ProxySQL continues to attempt contact to cluster members that have been removed. Below, both .101 and .102 were removed and replaced with new hosts. Saved to disk. Loaded to runtime. Checking logs, proxysql still attempting to contact the 2 deleted hosts.

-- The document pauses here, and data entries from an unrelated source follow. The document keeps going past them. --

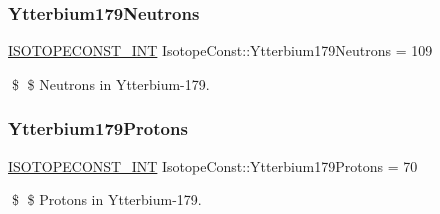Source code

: \subsubsection{\texorpdfstring{Ytterbium179\+Neutrons}{Ytterbium179Neutrons}}
{\footnotesize\ttfamily \mbox{\hyperlink{group___isotope_const-_macros_ga5f18360b3e99483a35c32d789e62621c}{I\+S\+O\+T\+O\+P\+E\+C\+O\+N\+S\+T\+\_\+\+I\+NT}} Isotope\+Const\+::\+Ytterbium179\+Neutrons = 109}

\$ \$ Neutrons in Ytterbium-\/179. \mbox{\label{group___isotope_const-_ytterbium-_yb179_ga3539f4c91c83768dc3e0a896de61ffec}} 
\subsubsection{\texorpdfstring{Ytterbium179\+Protons}{Ytterbium179Protons}}
{\footnotesize\ttfamily \mbox{\hyperlink{group___isotope_const-_macros_ga5f18360b3e99483a35c32d789e62621c}{I\+S\+O\+T\+O\+P\+E\+C\+O\+N\+S\+T\+\_\+\+I\+NT}} Isotope\+Const\+::\+Ytterbium179\+Protons = 70}

\$ \$ Protons in Ytterbium-\/179.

mysql-lb2> SELECT * FROM proxysql_servers;
+--------------+------+--------+------------+
| hostname | port | weight | comment |
+--------------+------+--------+------------+
| 10.64.64.101 | 6032 | 0 | perconalb1 |
| 10.64.64.102 | 6032 | 0 | perconalb2 |
+--------------+------+--------+------------+
2 rows in set (0.00 sec)
mysql-lb2> INSERT INTO proxysql_servers VALUES ('10.64.64.161', 6032, 0, 'mysql-lb1');
Query OK, 1 row affected (0.00 sec)
mysql-lb2> INSERT INTO proxysql_servers VALUES ('10.64.64.162', 6032, 0, 'mysql-lb2');
Query OK, 1 row affected (0.00 sec)
mysql-lb2> DELETE FROM proxysql_servers WHERE comment LIKE 'percona%';
Query OK, 2 rows affected (0.00 sec)
mysql-lb2> SAVE PROXYSQL SERVERS TO DISK; LOAD PROXYSQL SERVERS TO RUNTIME;
Query OK, 0 rows affected (0.06 sec)
Query OK, 0 rows affected (0.00 sec)
mysql-lb2> SELECT * FROM proxysql_servers;
+--------------+------+--------+-----------+
| hostname | port | weight | comment |
+--------------+------+--------+-----------+
| 10.64.64.161 | 6032 | 0 | mysql-lb1 |
| 10.64.64.162 | 6032 | 0 | mysql-lb2 |
+--------------+------+--------+-----------+
2 rows in set (0.00 sec)
2018-01-03 16:17:34 ProxySQL_Cluster.cpp:172:ProxySQL_Cluster_Monitor_thread(): [WARNING] Cluster: unable to connect to peer 10.64.64.101:6032 . Error: Can't connect to MySQL server on '10.64.64.101' (107)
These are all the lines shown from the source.